*** Opening Source information ***

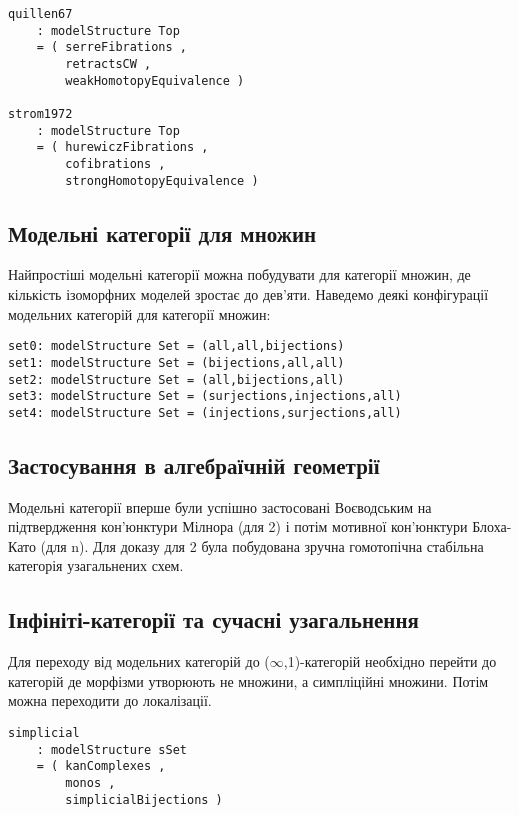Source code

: \documentclass{article}
\begin{document}
\begin{lstlisting}
quillen67
    : modelStructure Top
    = ( serreFibrations ,
        retractsCW ,
        weakHomotopyEquivalence )

strom1972
    : modelStructure Top
    = ( hurewiczFibrations ,
        cofibrations ,
        strongHomotopyEquivalence )
\end{lstlisting}

\subsection{Модельні категорії для множин}
Найпростіші модельні категорії можна побудувати для категорії множин, де кількість ізоморфних моделей зростає до дев'яти. Наведемо деякі конфігурації модельних категорій для категорії множин:

\begin{lstlisting}
set0: modelStructure Set = (all,all,bijections)
set1: modelStructure Set = (bijections,all,all)
set2: modelStructure Set = (all,bijections,all)
set3: modelStructure Set = (surjections,injections,all)
set4: modelStructure Set = (injections,surjections,all)
\end{lstlisting}

\subsection{Застосування в алгебраїчній геометрії}
Модельні категорії вперше були успішно застосовані Воєводським на підтвердження кон'юнктури Мілнора \cite{Voevodsky96} (для 2) і потім мотивної кон'юнктури Блоха-Като \cite{Voevodsky03} (для n). Для доказу для 2 була побудована зручна гомотопічна стабільна категорія узагальнених схем.

\subsection{Інфініті-категорії та сучасні узагальнення}
Для переходу від модельних категорій до ($\infty$,1)-категорій необхідно перейти до категорій де морфізми утворюють не множини, а симпліційні множини. Потім можна переходити до локалізації.

\begin{lstlisting}
simplicial
    : modelStructure sSet
    = ( kanComplexes ,
        monos ,
        simplicialBijections )
\end{lstlisting}
\end{document}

*** Closing Source information ***

[What the task requires]
The whole listing above must be set down again exactly, but without its images.

[Answer below]
Source code

: \documentclass{article}
\begin{document}
\begin{lstlisting}
quillen67
    : modelStructure Top
    = ( serreFibrations ,
        retractsCW ,
        weakHomotopyEquivalence )

strom1972
    : modelStructure Top
    = ( hurewiczFibrations ,
        cofibrations ,
        strongHomotopyEquivalence )
\end{lstlisting}

\subsection{Модельні категорії для множин}
Найпростіші модельні категорії можна побудувати для категорії множин, де кількість ізоморфних моделей зростає до дев'яти. Наведемо деякі конфігурації модельних категорій для категорії множин:

\begin{lstlisting}
set0: modelStructure Set = (all,all,bijections)
set1: modelStructure Set = (bijections,all,all)
set2: modelStructure Set = (all,bijections,all)
set3: modelStructure Set = (surjections,injections,all)
set4: modelStructure Set = (injections,surjections,all)
\end{lstlisting}

\subsection{Застосування в алгебраїчній геометрії}
Модельні категорії вперше були успішно застосовані Воєводським на підтвердження кон'юнктури Мілнора \cite{Voevodsky96} (для 2) і потім мотивної кон'юнктури Блоха-Като \cite{Voevodsky03} (для n). Для доказу для 2 була побудована зручна гомотопічна стабільна категорія узагальнених схем.

\subsection{Інфініті-категорії та сучасні узагальнення}
Для переходу від модельних категорій до ($\infty$,1)-категорій необхідно перейти до категорій де морфізми утворюють не множини, а симпліційні множини. Потім можна переходити до локалізації.

\begin{lstlisting}
simplicial
    : modelStructure sSet
    = ( kanComplexes ,
        monos ,
        simplicialBijections )
\end{lstlisting}
\end{document}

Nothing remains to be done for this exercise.